Précisons toutefois que tout « dédicateur » (auteur) peut prévoir une « dédicace » (celle-ci est imprimée, elle est partie intégrante du livre) et rédiger à l’occasion un « envoi » (celui-ci est manuscrit, il est personnel) à l’attention d’un « dédicataire », qui peut par ailleurs se voir offrir un « ex dono », c’est-à-dire un livre dont le dédicateur n’est pas l’auteur C’est pourtant simple ! On « dédie » un livre avec une « dédicace » mais on le « dédicace » avec un envoi.
L’usage d’offrir un livre ou une œuvre d’art à un personnage de haut rang, en signe de déférence ou parfois par calcul, remonte à l’Antiquité et n’a cessé d’attiser la critique des esprits libres ou des jaloux, et d’encourager l’ironie des plus grands : « C’est une espèce de fâcheux assez insupportable qu’un homme qui dédie un livre, votre Majesté en sait des nouvelles » écrit avec humour Molière à Louis XIV en 1661. Mais il fallait bien vivre Les droits d’auteur n’existant pas encore, il était habituel depuis le Moyen Age et jusqu’à la fin du XIXe siècle que la dédicace adressée aux puissants servît de gagne-pain aux écrivains.

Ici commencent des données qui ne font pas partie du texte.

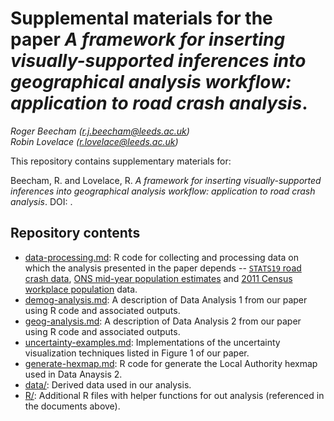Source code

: # Supplemental materials for the paper _A framework for inserting visually-supported inferences into geographical analysis workflow: application to road crash analysis_.


_Roger&nbsp;Beecham ([r.j.beecham@leeds.ac.uk](mailto:r.j.beecham@leeds.ac.uk))_<br>
_Robin&nbsp;Lovelace ([r.lovelace@leeds.ac.uk](mailto:r.lovelace@leeds.ac.uk))_


This repository contains supplementary materials for:

Beecham, R. and Lovelace, R. _A framework for inserting visually-supported inferences into geographical analysis workflow: application to road crash analysis_. DOI: []().


## Repository contents

* [data-processing.md](data-processing.md): R code for collecting and processing data on which the analysis presented in the paper depends -- [`STATS19` road crash data](https://data.gov.uk/dataset/cb7ae6f0-4be6-4935-9277-47e5ce24a11f/road-safety-data), [ONS mid-year population estimates](https://www.ons.gov.uk/peoplepopulationandcommunity/populationandmigration/populationestimates) and [2011 Census workplace population](https://www.ons.gov.uk/peoplepopulationandcommunity/populationandmigration/populationestimates/articles/workplacepopulationanalysis/2014-05-23) data.
* [demog-analysis.md](demog-analysis.md): A description of Data Analysis 1 from our paper using R code and associated outputs.
* [geog-analysis.md](geog-analysis.md): A description of Data Analysis 2 from our paper using R code and associated outputs.
* [uncertainty-examples.md](demog-analysis.md): Implementations of the uncertainty visualization techniques listed in Figure 1 of our paper.
* [generate-hexmap.md](generate-hexmap.md): R code for generate the Local Authority hexmap used in Data Anaysis 2.
* [data/](data/): Derived data used in our analysis.
* [R/](R/): Additional R files with helper functions for out analysis (referenced in the documents above).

Toutefois, pour Antoine Furetière, qui consacra à cet usage une Somme dédicatoire (1666), « l’inventeur des dédicaces n’a pu être qu’un mendiant ». Lamartine réprouvait pareillement tout écrivain qui « mendiait dans des dédicaces adulatrices l’aumône de riches financiers ». Plus radical encore, Montesquieu n’accepta jamais de monnayer son talent de la sorte.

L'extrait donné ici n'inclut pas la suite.